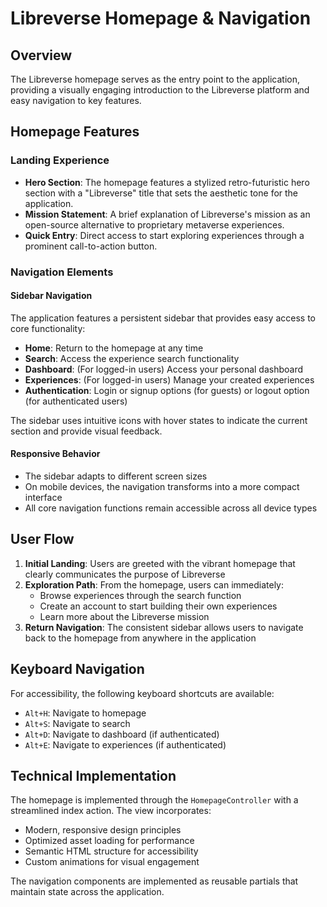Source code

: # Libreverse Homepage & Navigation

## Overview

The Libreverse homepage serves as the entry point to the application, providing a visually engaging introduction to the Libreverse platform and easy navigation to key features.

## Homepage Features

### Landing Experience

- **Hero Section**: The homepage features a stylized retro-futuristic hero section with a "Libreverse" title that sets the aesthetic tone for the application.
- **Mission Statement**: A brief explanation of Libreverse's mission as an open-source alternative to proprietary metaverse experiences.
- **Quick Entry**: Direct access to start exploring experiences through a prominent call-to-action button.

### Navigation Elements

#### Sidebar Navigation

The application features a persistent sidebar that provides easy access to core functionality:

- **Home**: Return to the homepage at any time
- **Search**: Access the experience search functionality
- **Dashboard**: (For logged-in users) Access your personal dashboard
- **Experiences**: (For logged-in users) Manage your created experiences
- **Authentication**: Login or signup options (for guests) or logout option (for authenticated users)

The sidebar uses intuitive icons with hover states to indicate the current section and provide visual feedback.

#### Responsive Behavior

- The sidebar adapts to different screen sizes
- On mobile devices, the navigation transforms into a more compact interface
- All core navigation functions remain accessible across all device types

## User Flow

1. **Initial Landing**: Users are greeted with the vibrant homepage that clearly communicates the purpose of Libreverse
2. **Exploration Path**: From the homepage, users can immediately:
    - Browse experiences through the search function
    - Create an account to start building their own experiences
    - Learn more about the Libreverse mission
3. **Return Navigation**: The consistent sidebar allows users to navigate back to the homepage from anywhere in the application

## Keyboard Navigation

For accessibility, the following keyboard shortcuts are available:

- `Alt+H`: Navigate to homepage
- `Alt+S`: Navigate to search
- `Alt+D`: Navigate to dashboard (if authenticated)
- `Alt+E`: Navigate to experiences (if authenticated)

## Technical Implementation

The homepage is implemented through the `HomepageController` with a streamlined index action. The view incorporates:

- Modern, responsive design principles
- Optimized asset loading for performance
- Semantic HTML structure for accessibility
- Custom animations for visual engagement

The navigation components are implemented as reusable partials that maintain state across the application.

*-*-*

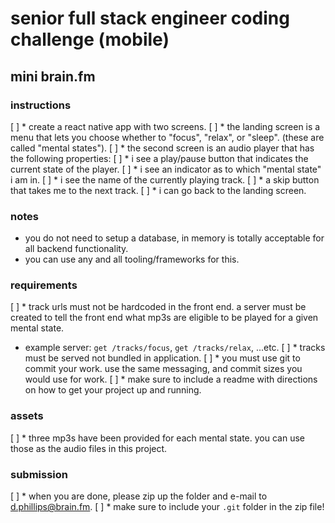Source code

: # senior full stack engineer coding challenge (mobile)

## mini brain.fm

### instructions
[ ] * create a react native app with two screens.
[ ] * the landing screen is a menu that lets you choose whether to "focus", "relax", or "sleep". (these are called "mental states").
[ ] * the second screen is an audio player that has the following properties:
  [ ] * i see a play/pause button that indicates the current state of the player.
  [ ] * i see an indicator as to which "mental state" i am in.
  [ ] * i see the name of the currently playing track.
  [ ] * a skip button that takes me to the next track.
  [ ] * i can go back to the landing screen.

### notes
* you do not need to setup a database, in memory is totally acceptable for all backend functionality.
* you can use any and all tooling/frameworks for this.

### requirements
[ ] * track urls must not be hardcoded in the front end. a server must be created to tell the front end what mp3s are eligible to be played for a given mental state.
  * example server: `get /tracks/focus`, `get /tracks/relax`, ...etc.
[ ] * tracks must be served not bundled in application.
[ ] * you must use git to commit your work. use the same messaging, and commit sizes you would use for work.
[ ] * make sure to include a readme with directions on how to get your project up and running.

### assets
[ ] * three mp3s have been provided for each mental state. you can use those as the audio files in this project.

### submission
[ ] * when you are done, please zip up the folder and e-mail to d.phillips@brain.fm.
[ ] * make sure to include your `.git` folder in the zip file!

*-*-*

▶ [Your objective]: Print only what lies in the material above starting at the line with "[ ] * create" and ending at the line with "[ ] * track urls", every line exactly as given.

▶ [Exercise answer]:
[ ] * create a react native app with two screens.
[ ] * the landing screen is a menu that lets you choose whether to "focus", "relax", or "sleep". (these are called "mental states").
[ ] * the second screen is an audio player that has the following properties:
  [ ] * i see a play/pause button that indicates the current state of the player.
  [ ] * i see an indicator as to which "mental state" i am in.
  [ ] * i see the name of the currently playing track.
  [ ] * a skip button that takes me to the next track.
  [ ] * i can go back to the landing screen.

### notes
* you do not need to setup a database, in memory is totally acceptable for all backend functionality.
* you can use any and all tooling/frameworks for this.

### requirements
[ ] * track urls must not be hardcoded in the front end. a server must be created to tell the front end what mp3s are eligible to be played for a given mental state.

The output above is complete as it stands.